Funnel adaptive neural learning secure control for nonlinear cyber-physical systems under stochastic FDI attacks

This paper discusses the funnel adaptive neural learning secure control for nonlinear cyber-physical systems with stochastic false data injection attacks. A new defense strategy based on reinforcement learning with an identifier-critic-actor structure is proposed. This strategy not only effectively estimate unknown dynamics, evaluate system performance, and execute control actions, but also improves the robustness of the controlled system, and ensures that the tracking errors converge within the funnel in the finite-time.
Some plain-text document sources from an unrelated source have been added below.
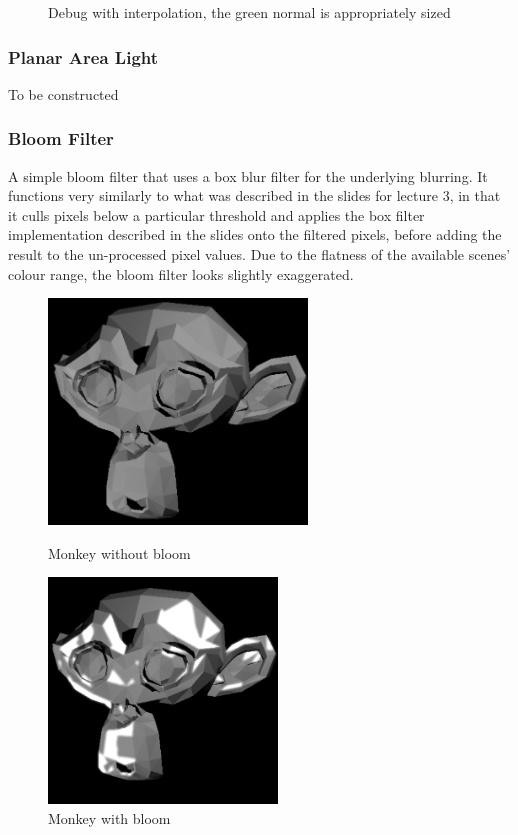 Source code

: \documentclass{article}
\begin{document}
\begin{figure}[!htb]
        \caption*{Debug with interpolation, the green normal is appropriately sized}
      \endminipage
    \end{figure}

    \subsubsection{Planar Area Light}
    To be constructed

    \subsubsection{Bloom Filter}
    A simple bloom filter that uses a box blur filter for the underlying blurring. It functions very similarly 
    to what was described in the slides for lecture 3, in that it culls pixels below a particular threshold 
    and applies the box filter implementation described in the slides onto the filtered pixels, before adding 
    the result to the un-processed pixel values. Due to the flatness of the available scenes' colour range,
    the bloom filter looks slightly exaggerated.

    \begin{figure}[!htb]
          \includegraphics[width=\linewidth, height=6cm]{images/monkey_no_bloom}
          \caption*{Monkey without bloom}
        \endminipage\hfill
          \includegraphics[width=\linewidth, height=6cm]{images/monkey_bloom}
          \caption*{Monkey with bloom}
        \endminipage
    \end{figure}
    
\end{document}

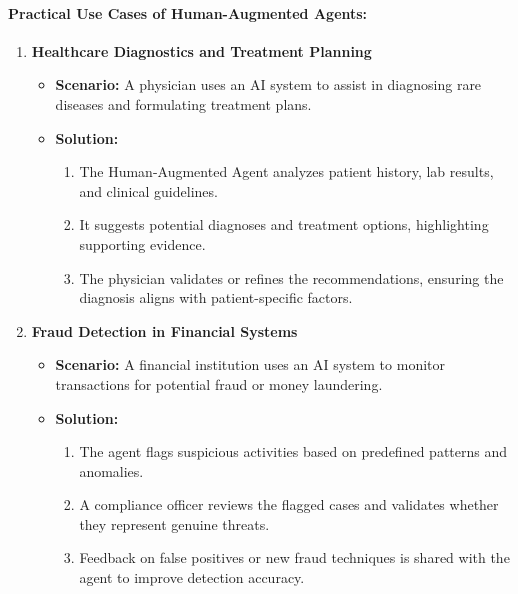 \documentclass[12pt]{article}
\begin{document}
\paragraph{Practical Use Cases of Human-Augmented Agents:}
\begin{enumerate}
    \item \textbf{Healthcare Diagnostics and Treatment Planning}
    \begin{itemize}
        \item \textbf{Scenario:} A physician uses an AI system to assist in diagnosing rare diseases and formulating treatment plans.
        \item \textbf{Solution:}
        \begin{enumerate}
            \item The Human-Augmented Agent analyzes patient history, lab results, and clinical guidelines.
            \item It suggests potential diagnoses and treatment options, highlighting supporting evidence.
            \item The physician validates or refines the recommendations, ensuring the diagnosis aligns with patient-specific factors.
        \end{enumerate}
    \end{itemize}
    \item \textbf{Fraud Detection in Financial Systems}
    \begin{itemize}
        \item \textbf{Scenario:} A financial institution uses an AI system to monitor transactions for potential fraud or money laundering.
        \item \textbf{Solution:}
        \begin{enumerate}
            \item The agent flags suspicious activities based on predefined patterns and anomalies.
            \item A compliance officer reviews the flagged cases and validates whether they represent genuine threats.
            \item Feedback on false positives or new fraud techniques is shared with the agent to improve detection accuracy.
        \end{enumerate}
    \end{itemize}
    

\end{enumerate}
\end{document}
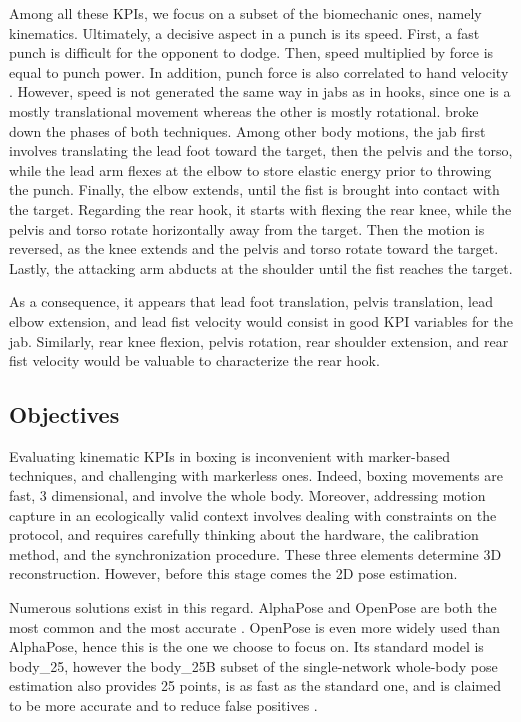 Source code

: Among all these KPIs, we focus on a subset of the biomechanic ones, namely kinematics. Ultimately, a decisive aspect in a punch is its speed. First, a fast punch is difficult for the opponent to dodge. Then, speed multiplied by force is equal to punch power. In addition, punch force is also correlated to hand velocity \cite{Mack2010}. However, speed is not generated the same way in jabs as in hooks, since one is a mostly translational movement whereas the other is mostly rotational. \cite{Lenetsky2020} broke down the phases of both techniques. Among other body motions, the jab first involves translating the lead foot toward the target, then the pelvis and the torso, while the lead arm flexes at the elbow to store elastic energy prior to throwing the punch. Finally, the elbow extends, until the fist is brought into contact with the target. Regarding the rear hook, it starts with flexing the rear knee, while the pelvis and torso rotate horizontally away from the target. Then the motion is reversed, as the knee extends and the pelvis and torso rotate toward the target. Lastly, the attacking arm abducts at the shoulder until the fist reaches the target. 

As a consequence, it appears that lead foot translation, pelvis translation, lead elbow extension, and lead fist velocity would consist in good KPI variables for the jab. Similarly, rear knee flexion, pelvis rotation, rear shoulder extension, and rear fist velocity would be valuable to characterize the rear hook. 


\subsection{Objectives}

Evaluating kinematic KPIs in boxing is inconvenient with marker-based techniques, and challenging with markerless ones. Indeed, boxing movements are fast, 3 dimensional, and involve the whole body. Moreover, addressing motion capture in an ecologically valid context involves dealing with constraints on the protocol, and requires carefully thinking about the hardware, the calibration method, and the synchronization procedure. These three elements determine 3D reconstruction. However, before this stage comes the 2D pose estimation. 

Numerous solutions exist in this regard. AlphaPose \cite{Fang2017} and OpenPose \cite{Cao2019} are both the most common and the most accurate \cite{Needham2021b,Mroz2021}. OpenPose is even more widely used than AlphaPose, hence this is the one we choose to focus on. Its standard model is body\_25, however the body\_25B subset of the single-network whole-body pose estimation \cite{Hidalgo2019} also provides 25 points, is as fast as the standard one, and is claimed to be more accurate and to reduce false positives \cite{Hidalgo2019,Pagnon2021}. 

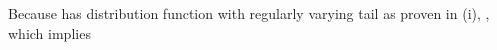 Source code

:\documentclass{article}
\begin{document}
\begin{Maple Normal}{
\begin{Maple Normal}{
Because
has distribution function
with regularly varying tail as proven in (i),
, which implies}\end{Maple Normal}

}\end{Maple Normal}

\begin{Maple Normal}{
\begin{Maple Normal}{
}
\end{Maple Normal}}
\end{Maple Normal}
\end{document}
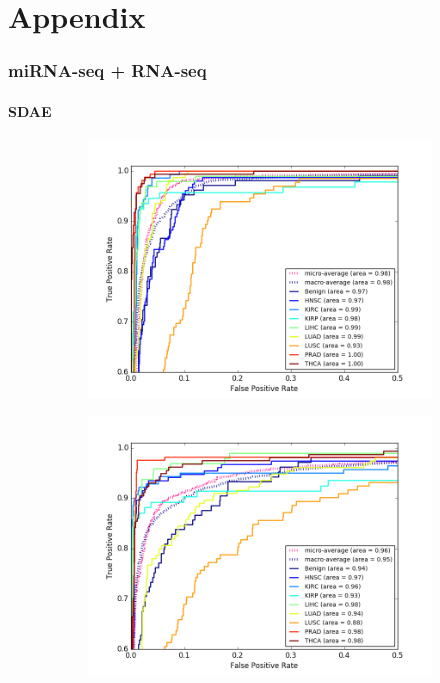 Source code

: \chapter{Appendix} \label{chap:Appendix}

\subsection{miRNA-seq + RNA-seq}\label{subsub:m_r_SDAE}

\subsubsection{SDAE}

\begin{figure}[H]
     \centering
     \begin{subfigure}[b]{0.49\textwidth}
         \centering
         \includegraphics[width=\textwidth]{img/m_r/m_r_sdae_dgmu_roc.png}
         \caption{}
     \end{subfigure}
     \hfill
     \begin{subfigure}[b]{0.49\textwidth}
         \centering
         \includegraphics[width=\textwidth]{img/m_r/m_r_sdae_gmu_roc.png}

\end{subfigure}
\end{figure}
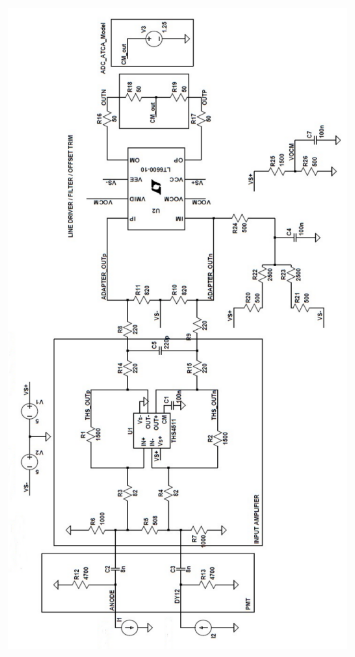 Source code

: \documentclass[a4paper,11pt]{report}
\begin{document}
\begin{figure}
  \begin{center}
    \includegraphics[width=0.8\textwidth]{./figures/FEE_full.pdf}
    \caption{}
    \label{fig:fig_FEE_full}
  \end{center}
\end{figure}
\end{document}
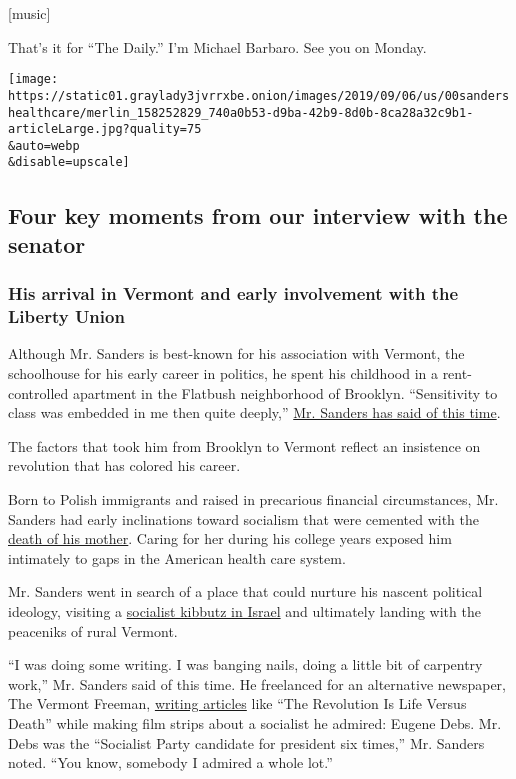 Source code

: {[}music{]}

That's it for ``The Daily.'' I'm Michael Barbaro. See you on Monday.

\texttt{[image: https://static01.graylady3jvrrxbe.onion/images/2019/09/06/us/00sandershealthcare/merlin\_158252829\_740a0b53-d9ba-42b9-8d0b-8ca28a32c9b1-articleLarge.jpg?quality=75\\\&auto=webp\\\&disable=upscale]}

\hypertarget{four-key-moments-from-our-interview-with-the-senator}{%
\subsection{Four key moments from our interview with the
senator}\label{four-key-moments-from-our-interview-with-the-senator}}

\hypertarget{his-arrival-in-vermont-and-early-involvement-with-the-liberty-union}{%
\subsubsection{His arrival in Vermont and early involvement with the
Liberty
Union}\label{his-arrival-in-vermont-and-early-involvement-with-the-liberty-union}}

Although Mr. Sanders is best-known for his association with Vermont, the
schoolhouse for his early career in politics, he spent his childhood in
a rent-controlled apartment in the Flatbush neighborhood of Brooklyn.
``Sensitivity to class was embedded in me then quite deeply,''
\href{https://www.nytimes3xbfgragh.onion/2007/01/21/magazine/21Sanders.t.html}{Mr.
Sanders has said of this time}.

The factors that took him from Brooklyn to Vermont reflect an insistence
on revolution that has colored his career.

Born to Polish immigrants and raised in precarious financial
circumstances, Mr. Sanders had early inclinations toward socialism that
were cemented with the
\href{https://www.nytimes3xbfgragh.onion/2019/09/09/us/politics/bernie-sanders-health-care.html}{death
of his mother}. Caring for her during his college years exposed him
intimately to gaps in the American health care system.

Mr. Sanders went in search of a place that could nurture his nascent
political ideology, visiting a
\href{https://www.nytimes3xbfgragh.onion/2016/02/06/us/politics/bernie-sanders-kibbutz.html}{socialist
kibbutz in Israel} and ultimately landing with the peaceniks of rural
Vermont.

``I was doing some writing. I was banging nails, doing a little bit of
carpentry work,'' Mr. Sanders said of this time. He freelanced for an
alternative newspaper, The Vermont Freeman,
\href{https://nytimes3xbfgragh.onion/2015/07/04/us/politics/bernie-sanderss-revolutionary-roots-were-nurtured-in-60s-vermont.html}{writing
articles} like ``The Revolution Is Life Versus Death'' while making film
strips about a socialist he admired: Eugene Debs. Mr. Debs was the
``Socialist Party candidate for president six times,'' Mr. Sanders
noted. ``You know, somebody I admired a whole lot.''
The control scheme aims to design the actual control inputs for all virtual controls and dynamic surface controls as the optimal solution of the corresponding subsystems. The update law is derived using the negative gradient of a simple positive function, which is generated from the partial derivatives of the Hamilton-Jacobi-Bellman equation. In addition, the Nussbaum function is introduced to compensate for the negative impact of the unknown direction of false data injection attacks on the sensors. At the same time, the design can also alleviate the requirements of the current optimal control methods for continuous excitation conditions. A key innovation lies in the formulation of elastic functions with flexible capabilities, thereby providing a unified framework that can flexibly solve the situation of initial value constraints without changing the control structure. Stability analysis shows that all signals are probabilistically semi-globally uniformly ultimately bounded.